While strikes are far from a new phenomenon in this country, the range of sectors that are coming out on strike proves how widespread the problem is. While most of the media attention has focused on the ongoing train and postal strikes, strikes have been announced by everyone from barristers to bin collectors. Overwhelmingly, these strikes have been successful. According to Unite the Union, since August 2021 they have been involved in 221 disputes with a success rate of 81% in favour of increased pay. UCU (the union which represents academics and university staff) have recently announced that 85.71% of their members are willing to strike for better pay and work conditions.

When all of this unrest is happening, it is very easy to aim our anger towards the striking workers rather than the companies that they work for. How dare they cause all of this public disruption! Do they not know that we have to get to work, that we have lectures? However, the reason these workers are striking is to make a point. When these workers stop providing their services, we realise how invaluable they are for society to function and how justified their demands are. It is not right that workers on zero-hours contracts are struggling to pay for rent, or that nurses are choosing between heating their homes or feeding their children. They are desperate and need to be heard. 

Once we start to understand the reasons behind these strikes, the way in which we should respond as Christians becomes much clearer. In Paul’s letter to the Romans, he writes: 

“for as in one body we have many members, and not all the members have the same function, so we, who are many, are one body in Christ, and individually we are members one of another” (Romans 12:4-6)

To me this phrase has resonances of an old trade union movement chant, “an injury to one is an injury to us all”. If we are one body in Christ, then when one part of our body is injured we cannot ignore it. We must acknowledge the pain, look to heal it so we can become stronger.

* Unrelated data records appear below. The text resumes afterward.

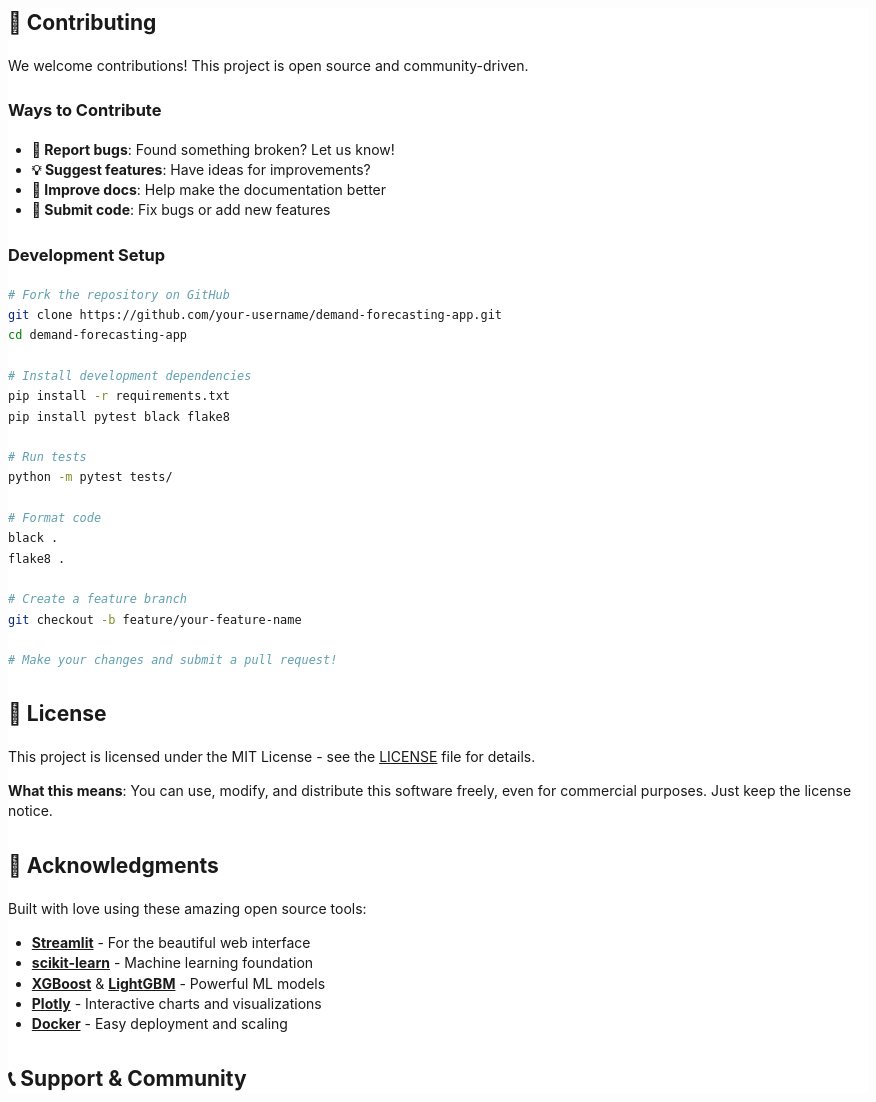 ## 🤝 Contributing

We welcome contributions! This project is open source and community-driven.

### Ways to Contribute
- **🐛 Report bugs**: Found something broken? Let us know!
- **💡 Suggest features**: Have ideas for improvements?
- **📝 Improve docs**: Help make the documentation better
- **🔧 Submit code**: Fix bugs or add new features

### Development Setup
```bash
# Fork the repository on GitHub
git clone https://github.com/your-username/demand-forecasting-app.git
cd demand-forecasting-app

# Install development dependencies
pip install -r requirements.txt
pip install pytest black flake8

# Run tests
python -m pytest tests/

# Format code
black .
flake8 .

# Create a feature branch
git checkout -b feature/your-feature-name

# Make your changes and submit a pull request!
```

## 📄 License

This project is licensed under the MIT License - see the [LICENSE](LICENSE) file for details.

**What this means**: You can use, modify, and distribute this software freely, even for commercial purposes. Just keep the license notice.

## 🙏 Acknowledgments

Built with love using these amazing open source tools:
- **[Streamlit](https://streamlit.io/)** - For the beautiful web interface
- **[scikit-learn](https://scikit-learn.org/)** - Machine learning foundation
- **[XGBoost](https://xgboost.readthedocs.io/)** & **[LightGBM](https://lightgbm.readthedocs.io/)** - Powerful ML models
- **[Plotly](https://plotly.com/)** - Interactive charts and visualizations
- **[Docker](https://www.docker.com/)** - Easy deployment and scaling

## 📞 Support & Community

So, how can we as Christians respond to these strikes? Well, here are a few ideas:

  1. Talk to people about these strikes

It is very likely that there will be someone in your life who is affected by these strikes, whether it be your friends or your lecturers. Talk to them about their working conditions. How do they feel about the strikes?

  1. Standing on a picket line

Speaking from personal experience, I can attest to how inspiring being on a picket line can be. People hold banners, share food, sometimes even sing songs! Perhaps you and a group of SCM members could go to a picket line together with some flasks of tea. It can mean the world when people show up in solidarity.

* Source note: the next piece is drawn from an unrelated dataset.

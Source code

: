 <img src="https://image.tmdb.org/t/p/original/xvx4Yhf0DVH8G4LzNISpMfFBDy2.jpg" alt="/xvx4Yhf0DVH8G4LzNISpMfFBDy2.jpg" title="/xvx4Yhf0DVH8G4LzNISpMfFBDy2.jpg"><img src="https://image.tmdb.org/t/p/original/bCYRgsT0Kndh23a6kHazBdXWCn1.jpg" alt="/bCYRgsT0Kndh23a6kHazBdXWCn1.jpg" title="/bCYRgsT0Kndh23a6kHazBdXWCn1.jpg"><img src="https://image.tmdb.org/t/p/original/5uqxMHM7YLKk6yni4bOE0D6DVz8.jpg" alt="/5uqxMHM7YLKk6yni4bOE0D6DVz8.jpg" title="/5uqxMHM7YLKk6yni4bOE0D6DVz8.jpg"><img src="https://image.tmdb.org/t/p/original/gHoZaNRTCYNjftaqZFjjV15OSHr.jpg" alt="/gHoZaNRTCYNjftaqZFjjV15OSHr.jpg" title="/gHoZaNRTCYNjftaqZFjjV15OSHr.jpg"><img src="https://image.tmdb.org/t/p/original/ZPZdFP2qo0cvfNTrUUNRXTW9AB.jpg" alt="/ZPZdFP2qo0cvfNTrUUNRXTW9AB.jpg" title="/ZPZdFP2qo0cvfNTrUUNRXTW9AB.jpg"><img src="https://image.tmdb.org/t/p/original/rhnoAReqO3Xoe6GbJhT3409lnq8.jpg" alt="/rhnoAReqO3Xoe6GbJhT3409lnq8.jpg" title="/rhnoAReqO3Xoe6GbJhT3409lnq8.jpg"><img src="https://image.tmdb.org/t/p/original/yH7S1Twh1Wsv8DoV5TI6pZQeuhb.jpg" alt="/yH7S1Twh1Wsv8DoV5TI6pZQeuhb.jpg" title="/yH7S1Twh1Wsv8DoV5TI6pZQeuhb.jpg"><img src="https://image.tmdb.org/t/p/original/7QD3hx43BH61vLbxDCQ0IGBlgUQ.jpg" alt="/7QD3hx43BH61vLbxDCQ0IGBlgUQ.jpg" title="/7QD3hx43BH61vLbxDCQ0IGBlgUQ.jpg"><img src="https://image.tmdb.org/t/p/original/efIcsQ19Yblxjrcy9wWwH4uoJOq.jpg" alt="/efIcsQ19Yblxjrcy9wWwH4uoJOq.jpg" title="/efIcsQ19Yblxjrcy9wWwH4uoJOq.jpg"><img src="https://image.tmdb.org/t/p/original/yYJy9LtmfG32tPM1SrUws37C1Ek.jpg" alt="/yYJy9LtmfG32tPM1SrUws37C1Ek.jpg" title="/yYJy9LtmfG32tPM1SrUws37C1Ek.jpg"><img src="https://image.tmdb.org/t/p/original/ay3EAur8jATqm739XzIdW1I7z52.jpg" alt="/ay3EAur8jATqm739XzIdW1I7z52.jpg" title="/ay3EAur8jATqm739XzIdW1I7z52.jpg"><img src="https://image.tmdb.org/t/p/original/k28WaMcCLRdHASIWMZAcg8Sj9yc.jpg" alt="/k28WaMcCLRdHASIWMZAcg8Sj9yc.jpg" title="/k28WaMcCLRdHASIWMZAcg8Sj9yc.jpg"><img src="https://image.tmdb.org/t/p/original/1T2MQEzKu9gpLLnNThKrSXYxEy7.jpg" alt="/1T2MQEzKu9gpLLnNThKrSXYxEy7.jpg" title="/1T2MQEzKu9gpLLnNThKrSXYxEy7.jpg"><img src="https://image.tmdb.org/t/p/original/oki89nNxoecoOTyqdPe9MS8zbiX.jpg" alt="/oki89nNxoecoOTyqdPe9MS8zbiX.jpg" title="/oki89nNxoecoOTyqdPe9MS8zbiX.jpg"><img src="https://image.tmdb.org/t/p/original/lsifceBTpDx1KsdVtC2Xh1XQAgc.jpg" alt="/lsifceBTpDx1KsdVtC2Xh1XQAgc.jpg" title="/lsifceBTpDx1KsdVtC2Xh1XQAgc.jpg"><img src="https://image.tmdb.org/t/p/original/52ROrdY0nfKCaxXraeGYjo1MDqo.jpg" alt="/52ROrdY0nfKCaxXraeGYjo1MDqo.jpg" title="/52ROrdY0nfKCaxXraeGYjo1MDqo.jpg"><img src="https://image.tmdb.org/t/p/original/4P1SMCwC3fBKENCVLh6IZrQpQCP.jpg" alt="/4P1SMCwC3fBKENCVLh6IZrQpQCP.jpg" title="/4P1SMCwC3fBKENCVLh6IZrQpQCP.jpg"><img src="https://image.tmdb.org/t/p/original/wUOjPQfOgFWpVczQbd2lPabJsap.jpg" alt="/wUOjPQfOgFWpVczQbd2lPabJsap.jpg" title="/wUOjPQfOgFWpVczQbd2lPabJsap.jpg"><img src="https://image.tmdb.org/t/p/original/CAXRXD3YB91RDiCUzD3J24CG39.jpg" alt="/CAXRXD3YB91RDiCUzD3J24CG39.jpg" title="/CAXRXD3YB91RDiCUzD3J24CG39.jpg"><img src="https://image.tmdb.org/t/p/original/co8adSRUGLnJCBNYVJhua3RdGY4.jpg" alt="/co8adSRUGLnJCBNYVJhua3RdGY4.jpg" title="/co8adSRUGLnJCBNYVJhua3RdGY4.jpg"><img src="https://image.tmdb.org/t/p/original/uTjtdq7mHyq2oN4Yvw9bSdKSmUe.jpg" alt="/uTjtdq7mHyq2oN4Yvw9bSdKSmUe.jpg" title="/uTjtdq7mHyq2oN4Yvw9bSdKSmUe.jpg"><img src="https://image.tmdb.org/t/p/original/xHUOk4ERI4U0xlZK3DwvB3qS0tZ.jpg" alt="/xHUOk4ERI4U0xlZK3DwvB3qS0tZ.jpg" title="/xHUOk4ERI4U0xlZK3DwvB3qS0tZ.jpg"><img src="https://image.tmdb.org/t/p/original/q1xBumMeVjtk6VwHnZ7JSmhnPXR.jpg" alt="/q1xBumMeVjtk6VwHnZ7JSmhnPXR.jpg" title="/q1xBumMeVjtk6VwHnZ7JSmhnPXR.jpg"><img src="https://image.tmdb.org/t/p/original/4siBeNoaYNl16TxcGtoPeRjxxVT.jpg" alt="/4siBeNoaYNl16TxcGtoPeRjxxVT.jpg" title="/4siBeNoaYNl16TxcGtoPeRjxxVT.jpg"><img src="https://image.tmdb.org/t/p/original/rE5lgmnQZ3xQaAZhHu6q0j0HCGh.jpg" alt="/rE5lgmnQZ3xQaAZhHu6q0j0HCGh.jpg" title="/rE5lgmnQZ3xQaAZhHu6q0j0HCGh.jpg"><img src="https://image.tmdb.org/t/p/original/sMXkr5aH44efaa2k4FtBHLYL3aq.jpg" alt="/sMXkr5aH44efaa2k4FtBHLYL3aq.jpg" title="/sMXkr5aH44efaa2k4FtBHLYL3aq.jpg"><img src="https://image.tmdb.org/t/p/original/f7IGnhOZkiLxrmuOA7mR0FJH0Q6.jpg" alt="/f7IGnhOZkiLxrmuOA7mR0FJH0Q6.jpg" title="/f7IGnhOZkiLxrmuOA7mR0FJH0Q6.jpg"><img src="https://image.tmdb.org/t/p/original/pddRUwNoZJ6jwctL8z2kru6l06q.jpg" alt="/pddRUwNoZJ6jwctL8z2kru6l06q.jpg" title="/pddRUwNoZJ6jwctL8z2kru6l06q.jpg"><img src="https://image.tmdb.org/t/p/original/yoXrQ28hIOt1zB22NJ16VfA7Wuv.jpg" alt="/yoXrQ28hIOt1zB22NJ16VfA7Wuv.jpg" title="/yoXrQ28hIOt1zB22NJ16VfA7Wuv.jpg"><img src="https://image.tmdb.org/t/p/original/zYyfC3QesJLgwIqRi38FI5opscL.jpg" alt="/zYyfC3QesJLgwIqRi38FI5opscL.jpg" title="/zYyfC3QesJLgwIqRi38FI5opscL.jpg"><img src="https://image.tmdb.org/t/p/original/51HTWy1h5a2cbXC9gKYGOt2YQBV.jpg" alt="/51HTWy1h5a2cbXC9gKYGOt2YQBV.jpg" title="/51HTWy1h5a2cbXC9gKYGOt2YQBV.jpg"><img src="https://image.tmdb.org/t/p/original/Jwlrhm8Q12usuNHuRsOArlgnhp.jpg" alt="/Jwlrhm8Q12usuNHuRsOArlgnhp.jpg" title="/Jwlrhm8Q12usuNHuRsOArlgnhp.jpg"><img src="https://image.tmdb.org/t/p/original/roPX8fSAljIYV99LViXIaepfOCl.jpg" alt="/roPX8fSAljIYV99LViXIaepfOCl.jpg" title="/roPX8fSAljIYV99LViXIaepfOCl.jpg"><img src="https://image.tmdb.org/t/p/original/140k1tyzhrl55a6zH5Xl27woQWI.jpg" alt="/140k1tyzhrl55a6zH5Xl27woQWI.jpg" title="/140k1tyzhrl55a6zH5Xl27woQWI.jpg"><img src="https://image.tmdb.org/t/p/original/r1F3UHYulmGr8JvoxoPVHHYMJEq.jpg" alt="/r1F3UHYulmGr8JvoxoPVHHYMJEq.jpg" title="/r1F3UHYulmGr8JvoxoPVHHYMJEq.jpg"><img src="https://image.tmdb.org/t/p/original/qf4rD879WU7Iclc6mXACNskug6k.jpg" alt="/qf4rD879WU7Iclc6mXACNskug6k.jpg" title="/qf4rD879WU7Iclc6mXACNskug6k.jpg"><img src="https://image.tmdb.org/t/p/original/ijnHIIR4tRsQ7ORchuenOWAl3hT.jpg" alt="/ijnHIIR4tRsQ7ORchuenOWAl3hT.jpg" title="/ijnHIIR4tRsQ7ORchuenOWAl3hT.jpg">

  1. Avoid crossing a picket line

Sometimes it is unavoidable that you have to take a train. But before getting on the train, see if there is a bus running instead. If you’re meeting up with someone, could you do an online meeting?

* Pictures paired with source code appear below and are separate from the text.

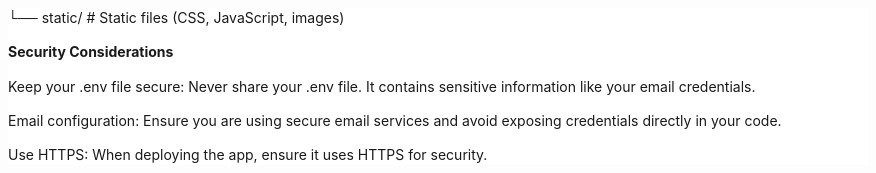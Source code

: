 └── static/                  # Static files (CSS, JavaScript, images)


**Security Considerations**


Keep your .env file secure: Never share your .env file. It contains sensitive information like your email credentials. 


Email configuration: Ensure you are using secure email services and avoid exposing credentials directly in your code.


Use HTTPS: When deploying the app, ensure it uses HTTPS for security.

These are just a few things you can do, but these small gestures make a huge difference for striking workers. Gustavo Gutierrez, one of the founding thinkers of liberation theology once wrote “if I define my neighbour as the one I must go out to look for, on the highways and byways, in the factories and slums, on the farms and in the mines—then my world changes.” If Gutierrez is right, then Christ won’t be in the meetings where bosses are worrying about their Christmas bonuses. Christ will be standing on the picket line with a flask and banner, asking you to join him.